# Mini-Project RVGIS by Oliver G. H.
**1. Explore the dataset, e.g. using the kernel provided at https://www.kaggle.com/gaborfodor/how-to-draw-an-owl-baseline-lb-0-002**
**a.** The dataset consists of many thousands of images, specifically 112163 images in both full and simplified formats (simplified meaning not every keystroke was logged)
**b.** There are 340 classes.
**c.** Found under In[9]
**d.** Classifiers always have issues when data is heavily skewed - with two classes and 850 images in one and 900 in the other the issue is not too big, but with 100 classes where 50% of the data comes from one class, this is a real problem as the network will learn the features of one class more often than the others and be much more likely to guess that class.

## Setup
Import the necessary libraries and a few helper functions.

In [None]:
%matplotlib inline
from IPython.core.interactiveshell import InteractiveShell
InteractiveShell.ast_node_interactivity = "all"
import os
import ast
import datetime as dt
import matplotlib.pyplot as plt
plt.rcParams['figure.figsize'] = [16, 10]
plt.rcParams['font.size'] = 14
import seaborn as sns
import cv2
import pandas as pd
import numpy as np
import tensorflow as tf
from tensorflow import keras
from tensorflow.keras.layers import Conv2D, MaxPooling2D, Input, Reshape, ZeroPadding2D
from tensorflow.keras.layers import Dense, Dropout, Flatten, Activation, BatchNormalization
from tensorflow.keras.metrics import categorical_accuracy, top_k_categorical_accuracy, categorical_crossentropy
from tensorflow.keras.models import Sequential
from tensorflow.keras.callbacks import EarlyStopping, ReduceLROnPlateau, ModelCheckpoint
from tensorflow.keras.optimizers import Adam
from tensorflow.keras.applications import MobileNet
from tensorflow.keras.applications.mobilenet import preprocess_input
start = dt.datetime.now()

In [None]:
DP_DIR = '../input/shuffle-csvs/'
INPUT_DIR = '../input/quickdraw-doodle-recognition/'

BASE_SIZE = 256
NCSVS = 100
NCATS = 340
np.random.seed(seed=1987)
tf.set_random_seed(seed=1987)

def f2cat(filename: str) -> str:
    return filename.split('.')[0]

def list_all_categories():
    files = os.listdir(os.path.join(INPUT_DIR, 'train_simplified'))
    return sorted([f2cat(f) for f in files], key=str.lower)

In [None]:
def apk(actual, predicted, k=3):
    """
    Source: https://github.com/benhamner/Metrics/blob/master/Python/ml_metrics/average_precision.py
    """
    if len(predicted) > k:
        predicted = predicted[:k]
    score = 0.0
    num_hits = 0.0
    for i, p in enumerate(predicted):
        if p in actual and p not in predicted[:i]:
            num_hits += 1.0
            score += num_hits / (i + 1.0)
    if not actual:
        return 0.0
    return score / min(len(actual), k)

def mapk(actual, predicted, k=3):
    """
    Source: https://github.com/benhamner/Metrics/blob/master/Python/ml_metrics/average_precision.py
    """
    return np.mean([apk(a, p, k) for a, p in zip(actual, predicted)])

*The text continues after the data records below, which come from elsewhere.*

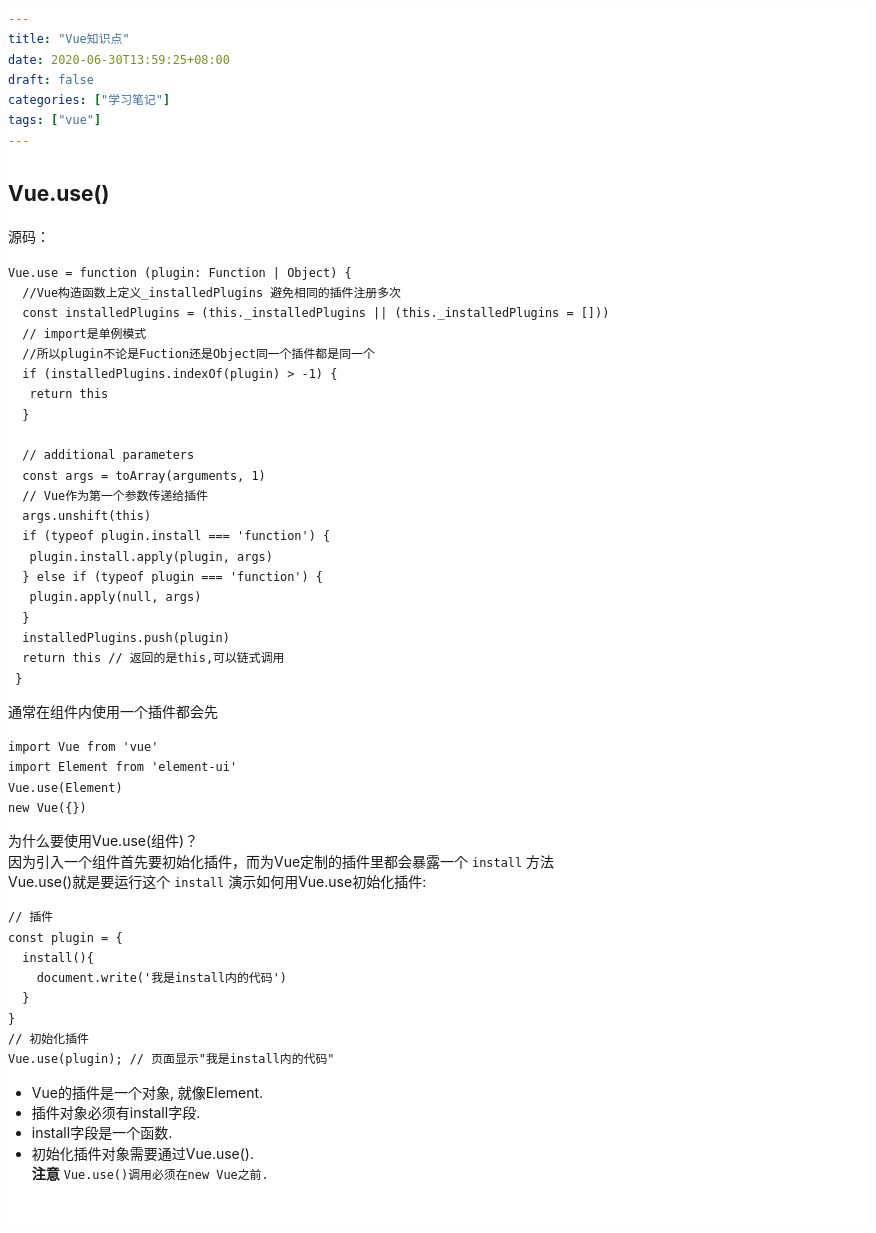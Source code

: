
 ```yaml
---
title: "Vue知识点"
date: 2020-06-30T13:59:25+08:00
draft: false
categories: ["学习笔记"]
tags: ["vue"]
---
```


## Vue.use()
源码：
```
Vue.use = function (plugin: Function | Object) {
  //Vue构造函数上定义_installedPlugins 避免相同的插件注册多次
  const installedPlugins = (this._installedPlugins || (this._installedPlugins = []))
  // import是单例模式
  //所以plugin不论是Fuction还是Object同一个插件都是同一个
  if (installedPlugins.indexOf(plugin) > -1) {
   return this
  }
 
  // additional parameters
  const args = toArray(arguments, 1)
  // Vue作为第一个参数传递给插件
  args.unshift(this)
  if (typeof plugin.install === 'function') {
   plugin.install.apply(plugin, args)
  } else if (typeof plugin === 'function') {
   plugin.apply(null, args)
  }
  installedPlugins.push(plugin)
  return this // 返回的是this,可以链式调用
 }
```
通常在组件内使用一个插件都会先
```
import Vue from 'vue'
import Element from 'element-ui'
Vue.use(Element)  
new Vue({})
```

为什么要使用Vue.use(组件)？  
因为引入一个组件首先要初始化插件，而为Vue定制的插件里都会暴露一个 `install` 方法  
Vue.use()就是要运行这个 `install`
演示如何用Vue.use初始化插件:  

```
// 插件
const plugin = {
  install(){
	document.write('我是install内的代码')
  }
}
// 初始化插件
Vue.use(plugin); // 页面显示"我是install内的代码"
```
* Vue的插件是一个对象, 就像Element.  
* 插件对象必须有install字段.  
* install字段是一个函数.  
* 初始化插件对象需要通过Vue.use().  
**注意** `Vue.use()调用必须在new Vue之前.`  
<br>&nbsp;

def preds2catids(predictions):
    return pd.DataFrame(np.argsort(-predictions, axis=1)[:, :3], columns=['a', 'b', 'c'])

def top_3_accuracy(y_true, y_pred):
    return top_k_categorical_accuracy(y_true, y_pred, k=3)

## MobileNet

MobileNets are based on a streamlined architecture that uses depthwise separable convolutions to build light weight deep neural networks.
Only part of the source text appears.